Your answer should be the exact lines of the data below from the one containing "das glaube ich." through the one containing "Wie, wenn Moore"; please include nothing else.

Saved entries:
▬▬▬▬▬▬
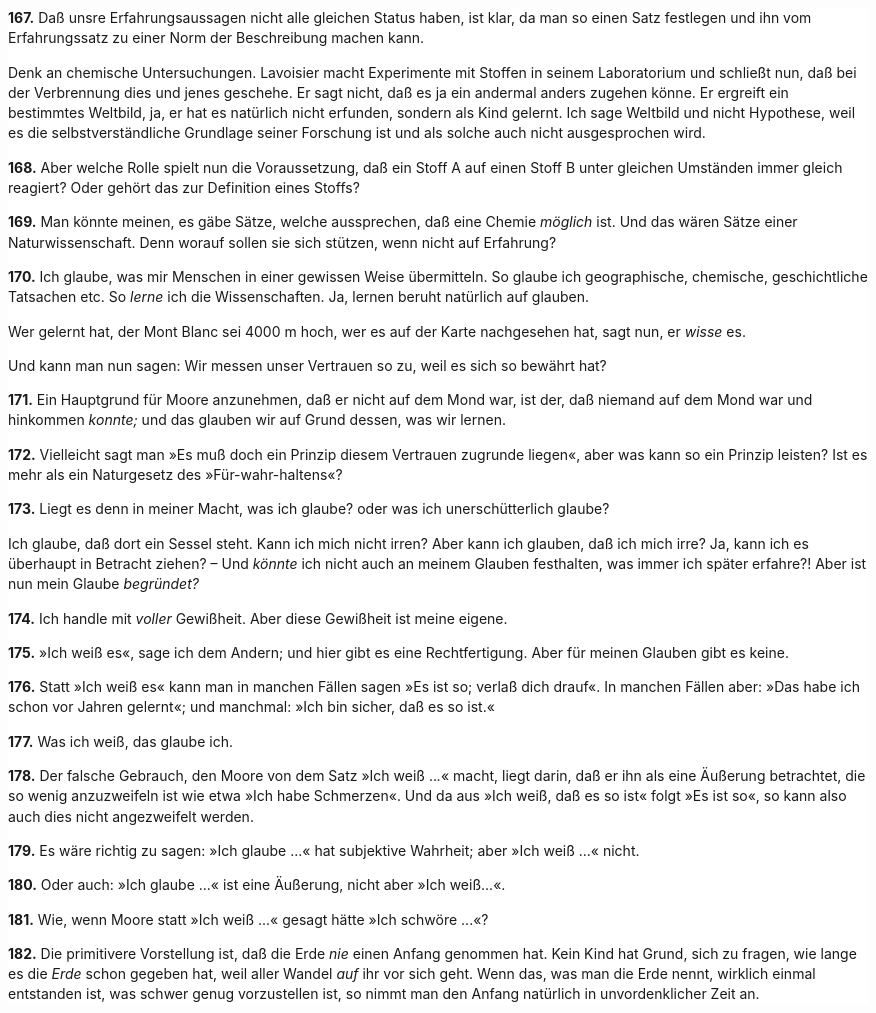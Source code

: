 **167.** Daß unsre Erfahrungsaussagen nicht alle gleichen Status haben, ist klar, da man so einen Satz festlegen und ihn vom Erfahrungssatz zu einer Norm der Beschreibung machen kann.

Denk an chemische Untersuchungen. Lavoisier macht Experimente mit Stoffen in seinem Laboratorium und schließt nun, daß bei der Verbrennung dies und jenes geschehe. Er sagt nicht, daß es ja ein andermal anders zugehen könne. Er ergreift ein bestimmtes Weltbild, ja, er hat es natürlich nicht erfunden, sondern als Kind gelernt. Ich sage Weltbild und nicht Hypothese, weil es die selbstverständliche Grundlage seiner Forschung ist und als solche auch nicht ausgesprochen wird.

**168.** Aber welche Rolle spielt nun die Voraussetzung, daß ein Stoff A auf einen Stoff B unter gleichen Umständen immer gleich reagiert? Oder gehört das zur Definition eines Stoffs?

**169.** Man könnte meinen, es gäbe Sätze, welche aussprechen, daß eine Chemie *möglich* ist. Und das wären Sätze einer Naturwissenschaft. Denn worauf sollen sie sich stützen, wenn nicht auf Erfahrung?

**170.** Ich glaube, was mir Menschen in einer gewissen Weise übermitteln. So glaube ich geographische, chemische, geschichtliche Tatsachen etc. So *lerne* ich die Wissenschaften. Ja, lernen beruht natürlich auf glauben.

Wer gelernt hat, der Mont Blanc sei 4000 m hoch, wer es auf der Karte nachgesehen hat, sagt nun, er *wisse* es.

Und kann man nun sagen: Wir messen unser Vertrauen so zu, weil es sich so bewährt hat?

**171.** Ein Hauptgrund für Moore anzunehmen, daß er nicht auf dem Mond war, ist der, daß niemand auf dem Mond war und hinkommen *konnte;* und das glauben wir auf Grund dessen, was wir lernen.

**172.** Vielleicht sagt man »Es muß doch ein Prinzip diesem Vertrauen zugrunde liegen«, aber was kann so ein Prinzip leisten? Ist es mehr als ein Naturgesetz des »Für-wahr-haltens«?

**173.** Liegt es denn in meiner Macht, was ich glaube? oder was ich unerschütterlich glaube?

Ich glaube, daß dort ein Sessel steht. Kann ich mich nicht irren? Aber kann ich glauben, daß ich mich irre? Ja, kann ich es überhaupt in Betracht ziehen? – Und *könnte* ich nicht auch an meinem Glauben festhalten, was immer ich später erfahre?! Aber ist nun mein Glaube *begründet?*

**174.** Ich handle mit *voller* Gewißheit. Aber diese Gewißheit ist meine eigene.

**175.** »Ich weiß es«, sage ich dem Andern; und hier gibt es eine Rechtfertigung. Aber für meinen Glauben gibt es keine.

**176.** Statt »Ich weiß es« kann man in manchen Fällen sagen »Es ist so; verlaß dich drauf«. In manchen Fällen aber: »Das habe ich schon vor Jahren gelernt«; und manchmal: »Ich bin sicher, daß es so ist.«

**177.** Was ich weiß, das glaube ich.

**178.** Der falsche Gebrauch, den Moore von dem Satz »Ich weiß ..*.*« macht, liegt darin, daß er ihn als eine Äußerung betrachtet, die so wenig anzuzweifeln ist wie etwa »Ich habe Schmerzen«. Und da aus »Ich weiß, daß es so ist« folgt »Es ist so«, so kann also auch dies nicht angezweifelt werden.

**179.** Es wäre richtig zu sagen: »Ich glaube ...« hat subjektive Wahrheit; aber »Ich weiß ...« nicht.

**180.** Oder auch: »Ich glaube ...« ist eine Äußerung, nicht aber »Ich weiß...«.

**181.** Wie, wenn Moore statt »Ich weiß ...« gesagt hätte »Ich schwöre ...«?

**182.** Die primitivere Vorstellung ist, daß die Erde *nie* einen Anfang genommen hat. Kein Kind hat Grund, sich zu fragen, wie lange es die *Erde* schon gegeben hat, weil aller Wandel *auf* ihr vor sich geht. Wenn das, was man die Erde nennt, wirklich einmal entstanden ist, was schwer genug vorzustellen ist, so nimmt man den Anfang natürlich in unvordenklicher Zeit an.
▬▬▬▬▬▬
# RESPONSE AREA
**177.** Was ich weiß, das glaube ich.

**178.** Der falsche Gebrauch, den Moore von dem Satz »Ich weiß ..*.*« macht, liegt darin, daß er ihn als eine Äußerung betrachtet, die so wenig anzuzweifeln ist wie etwa »Ich habe Schmerzen«. Und da aus »Ich weiß, daß es so ist« folgt »Es ist so«, so kann also auch dies nicht angezweifelt werden.

**179.** Es wäre richtig zu sagen: »Ich glaube ...« hat subjektive Wahrheit; aber »Ich weiß ...« nicht.

**180.** Oder auch: »Ich glaube ...« ist eine Äußerung, nicht aber »Ich weiß...«.

**181.** Wie, wenn Moore statt »Ich weiß ...« gesagt hätte »Ich schwöre ...«?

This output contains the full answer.